____ Task data

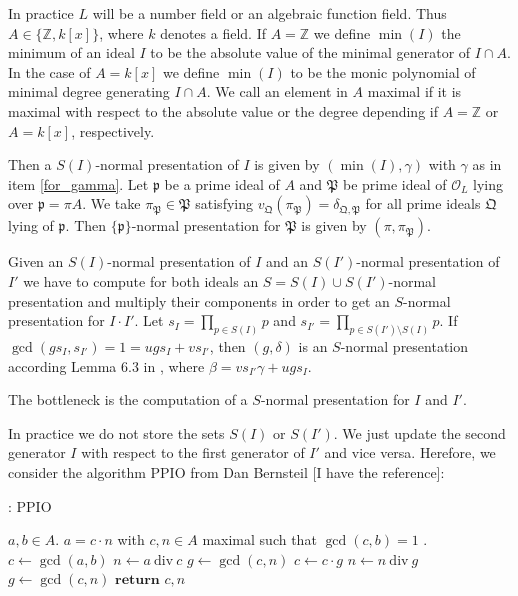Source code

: \documentclass{amsart}
\theoremstyle{definition}
\def\p{\mathfrak{p}}
\def\P{\mathfrak{P}}
\def\Q{\mathfrak{Q}}
\def\oo{\mathcal{O}}
\def\Z{\mathbb{Z}}
\begin{document}
In practice $L$ will be a number field or an algebraic function field. Thus $A\in \{ \Z,k[x]\}$, where $k$ denotes a field. If $A=\Z$ we define $\min(I)$ the minimum of an ideal $I$ to be the absolute value of the minimal generator of $I\cap A$. In the case of $A=k[x]$ we define $\min(I)$ to be the monic polynomial of minimal degree generating $I\cap A$. We call an element in $A$ maximal if it is maximal with respect to the absolute value or the degree depending if $A=\Z$ or $A=k[x]$, respectively.

Then a $S(I)$-normal presentation of $I$ is given by $(\min(I),\gamma)$ with $\gamma$ as in item \ref{for_gamma}. Let $\p$ be a prime ideal of $A$ and $\P$ be prime ideal of $\oo_L$ lying over $\p=\pi A$. We take $\pi_\P\in \P$ satisfying $v_\Q(\pi_\P)=\delta_{\Q,\P}$ for all prime ideals $\Q$ lying of $\p$. Then $\{\p\}$-normal presentation for $\P$ is given by $(\pi,\pi_\P)$.




Given an $S(I)$-normal presentation of $I$ and an $S(I')$-normal presentation of $I'$ we have to compute for both ideals an $S=S(I)\cup S(I')$-normal presentation and multiply their components in order to get an $S$-normal presentation for $I\cdot I'$. Let $s_I=\prod_{p\in S(I)}p$ and $s_{I'}=\prod_{p\in S(I')\setminus S(I)}p$. If $\gcd(g s_I,s_{I'})=1=ug s_I+vs_{I'}$, then $(g,\delta)$ is an $S$-normal presentation according Lemma 6.3 in \cite{Fieker}, where $\beta = vs_{I'}\gamma+ug s_I$.

The bottleneck is the computation of a $S$-normal presentation for $I$ and $I'$.

In practice we do not store the sets $S(I)$ or $S(I')$. We just update the second generator $I$ with respect to the first generator of $I'$ and vice versa. Herefore, we consider the algorithm $\mathrm{PPIO}$ from Dan Bernsteil \cite{}[I have the reference]:






\begin{algorithm}
\caption{: PPIO}
\label{PPIO}
\begin{algorithmic}[1]

\REQUIRE $a,b\in A$. 
\ENSURE  $a=c\cdot n$ with $c,n\in A$ maximal such that $\gcd(c,b)=1$ .\\[0.25 cm]



\STATE   $c \longleftarrow \gcd(a,b)$
\STATE   $ n \longleftarrow a\ \mathrm{div}\ c$
\STATE   $ g\longleftarrow  \gcd(c,n)$
\STATE          $ c \longleftarrow c\cdot g$
\STATE           $ n \longleftarrow n\ \mathrm{div}\ g$
\STATE           $ g \longleftarrow \gcd(c,n)$
\ENDWHILE
\STATE    $\textbf{return }c,n$



\end{algorithmic}
\end{algorithm}
\end{document}
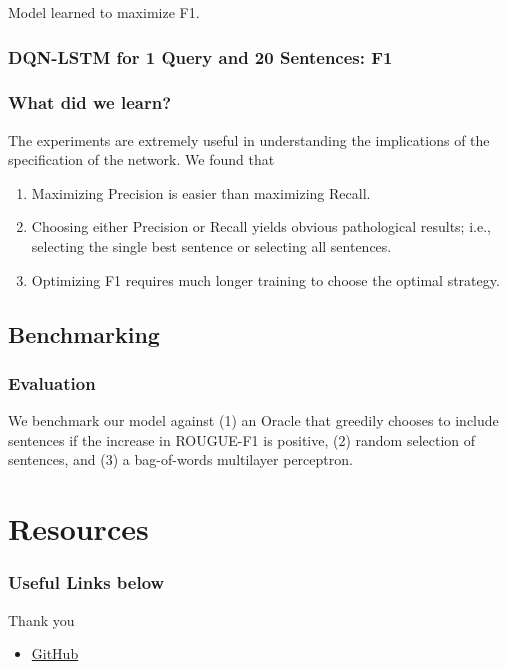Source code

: \documentclass[]{beamer}
\begin{document}
		\begin{frame}
			Model learned to maximize F1.
			\frametitle{DQN-LSTM for 1 Query and 20 Sentences: F1}
			\begin{center}
			\end{center}
		\end{frame}

		\begin{frame}
			\frametitle{What did we learn?}
			The experiments are extremely useful in understanding the implications of the specification of the network. We found that 
			\begin{center}
				\begin{enumerate}
					\item<1-> Maximizing Precision is easier than maximizing Recall.
					\item<1-> Choosing either Precision or Recall yields obvious pathological results; i.e., selecting the single best sentence or selecting all sentences.
					\item<1-> Optimizing F1 requires much longer training to choose the optimal strategy.
				\end{enumerate}
			\end{center}
		\end{frame}

	\subsection{Benchmarking}
		\begin{frame}
			\frametitle{Evaluation}
		We benchmark our model against (1) an Oracle that greedily chooses to include sentences if the increase in ROUGUE-F1 is positive,  (2) random selection of sentences,  and (3) a bag-of-words multilayer perceptron.
		\end{frame}



\section{Resources}
\begin{frame}
	\frametitle{Useful Links below}
	Thank you
	\begin{itemize}
	\item<1-> \href{https://github.com/franciscojavierarceo/DQN-Event-Summarization}{GitHub}
	\end{itemize}
\end{frame}


\end{document}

________

Task details: Read the entries above and find each line holding the word "cite". Copy it out.

Exercise output:
Given an $S(I)$-normal presentation of $I$ and an $S(I')$-normal presentation of $I'$ we have to compute for both ideals an $S=S(I)\cup S(I')$-normal presentation and multiply their components in order to get an $S$-normal presentation for $I\cdot I'$. Let $s_I=\prod_{p\in S(I)}p$ and $s_{I'}=\prod_{p\in S(I')\setminus S(I)}p$. If $\gcd(g s_I,s_{I'})=1=ug s_I+vs_{I'}$, then $(g,\delta)$ is an $S$-normal presentation according Lemma 6.3 in \cite{Fieker}, where $\beta = vs_{I'}\gamma+ug s_I$.
In practice we do not store the sets $S(I)$ or $S(I')$. We just update the second generator $I$ with respect to the first generator of $I'$ and vice versa. Herefore, we consider the algorithm $\mathrm{PPIO}$ from Dan Bernsteil \cite{}[I have the reference]:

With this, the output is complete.